→ **TASK**:
An exact reproduction of all entries is required.

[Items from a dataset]

------------------------------------------------------------------------

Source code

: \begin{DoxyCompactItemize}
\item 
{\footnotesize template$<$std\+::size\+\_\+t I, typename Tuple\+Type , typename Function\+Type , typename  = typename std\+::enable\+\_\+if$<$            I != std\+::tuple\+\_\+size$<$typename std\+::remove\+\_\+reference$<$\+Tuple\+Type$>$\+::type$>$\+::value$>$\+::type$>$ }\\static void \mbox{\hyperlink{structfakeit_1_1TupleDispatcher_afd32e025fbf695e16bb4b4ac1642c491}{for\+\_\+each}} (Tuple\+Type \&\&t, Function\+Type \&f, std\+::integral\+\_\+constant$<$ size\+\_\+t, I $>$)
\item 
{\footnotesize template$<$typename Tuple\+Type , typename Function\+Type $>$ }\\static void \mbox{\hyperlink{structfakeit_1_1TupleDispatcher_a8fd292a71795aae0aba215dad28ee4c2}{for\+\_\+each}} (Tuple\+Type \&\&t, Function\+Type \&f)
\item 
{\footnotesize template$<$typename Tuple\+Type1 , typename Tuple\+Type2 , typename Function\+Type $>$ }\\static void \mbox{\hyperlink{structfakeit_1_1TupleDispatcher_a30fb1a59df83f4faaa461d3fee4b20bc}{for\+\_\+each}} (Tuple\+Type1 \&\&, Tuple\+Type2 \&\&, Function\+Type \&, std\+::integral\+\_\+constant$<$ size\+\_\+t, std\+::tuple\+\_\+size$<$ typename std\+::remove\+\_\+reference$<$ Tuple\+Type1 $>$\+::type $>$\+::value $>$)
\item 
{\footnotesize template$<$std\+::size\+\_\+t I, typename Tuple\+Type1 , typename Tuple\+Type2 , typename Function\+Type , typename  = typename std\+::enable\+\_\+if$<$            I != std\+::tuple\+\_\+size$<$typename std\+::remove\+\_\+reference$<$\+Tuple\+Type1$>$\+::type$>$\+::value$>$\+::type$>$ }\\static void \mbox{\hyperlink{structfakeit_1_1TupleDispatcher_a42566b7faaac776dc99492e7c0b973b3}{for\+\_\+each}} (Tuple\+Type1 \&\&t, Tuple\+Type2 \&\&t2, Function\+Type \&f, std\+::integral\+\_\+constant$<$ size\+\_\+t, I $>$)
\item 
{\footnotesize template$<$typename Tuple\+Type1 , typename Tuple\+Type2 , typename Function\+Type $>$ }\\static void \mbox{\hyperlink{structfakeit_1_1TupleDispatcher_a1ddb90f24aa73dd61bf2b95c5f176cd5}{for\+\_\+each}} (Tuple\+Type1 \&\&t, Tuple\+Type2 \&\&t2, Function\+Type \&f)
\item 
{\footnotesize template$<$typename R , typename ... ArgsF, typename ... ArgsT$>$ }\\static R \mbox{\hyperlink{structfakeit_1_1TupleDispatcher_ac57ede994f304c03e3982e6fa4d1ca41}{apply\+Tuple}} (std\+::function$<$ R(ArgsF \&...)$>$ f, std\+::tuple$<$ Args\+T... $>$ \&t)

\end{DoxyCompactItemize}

------------------------------------------------------------------------

→ **OUTPUT FOR THIS EXERCISE**:
Source code

: \begin{DoxyCompactItemize}
\item 
{\footnotesize template$<$std\+::size\+\_\+t I, typename Tuple\+Type , typename Function\+Type , typename  = typename std\+::enable\+\_\+if$<$            I != std\+::tuple\+\_\+size$<$typename std\+::remove\+\_\+reference$<$\+Tuple\+Type$>$\+::type$>$\+::value$>$\+::type$>$ }\\static void \mbox{\hyperlink{structfakeit_1_1TupleDispatcher_afd32e025fbf695e16bb4b4ac1642c491}{for\+\_\+each}} (Tuple\+Type \&\&t, Function\+Type \&f, std\+::integral\+\_\+constant$<$ size\+\_\+t, I $>$)
\item 
{\footnotesize template$<$typename Tuple\+Type , typename Function\+Type $>$ }\\static void \mbox{\hyperlink{structfakeit_1_1TupleDispatcher_a8fd292a71795aae0aba215dad28ee4c2}{for\+\_\+each}} (Tuple\+Type \&\&t, Function\+Type \&f)
\item 
{\footnotesize template$<$typename Tuple\+Type1 , typename Tuple\+Type2 , typename Function\+Type $>$ }\\static void \mbox{\hyperlink{structfakeit_1_1TupleDispatcher_a30fb1a59df83f4faaa461d3fee4b20bc}{for\+\_\+each}} (Tuple\+Type1 \&\&, Tuple\+Type2 \&\&, Function\+Type \&, std\+::integral\+\_\+constant$<$ size\+\_\+t, std\+::tuple\+\_\+size$<$ typename std\+::remove\+\_\+reference$<$ Tuple\+Type1 $>$\+::type $>$\+::value $>$)
\item 
{\footnotesize template$<$std\+::size\+\_\+t I, typename Tuple\+Type1 , typename Tuple\+Type2 , typename Function\+Type , typename  = typename std\+::enable\+\_\+if$<$            I != std\+::tuple\+\_\+size$<$typename std\+::remove\+\_\+reference$<$\+Tuple\+Type1$>$\+::type$>$\+::value$>$\+::type$>$ }\\static void \mbox{\hyperlink{structfakeit_1_1TupleDispatcher_a42566b7faaac776dc99492e7c0b973b3}{for\+\_\+each}} (Tuple\+Type1 \&\&t, Tuple\+Type2 \&\&t2, Function\+Type \&f, std\+::integral\+\_\+constant$<$ size\+\_\+t, I $>$)
\item 
{\footnotesize template$<$typename Tuple\+Type1 , typename Tuple\+Type2 , typename Function\+Type $>$ }\\static void \mbox{\hyperlink{structfakeit_1_1TupleDispatcher_a1ddb90f24aa73dd61bf2b95c5f176cd5}{for\+\_\+each}} (Tuple\+Type1 \&\&t, Tuple\+Type2 \&\&t2, Function\+Type \&f)
\item 
{\footnotesize template$<$typename R , typename ... ArgsF, typename ... ArgsT$>$ }\\static R \mbox{\hyperlink{structfakeit_1_1TupleDispatcher_ac57ede994f304c03e3982e6fa4d1ca41}{apply\+Tuple}} (std\+::function$<$ R(ArgsF \&...)$>$ f, std\+::tuple$<$ Args\+T... $>$ \&t)

\end{DoxyCompactItemize}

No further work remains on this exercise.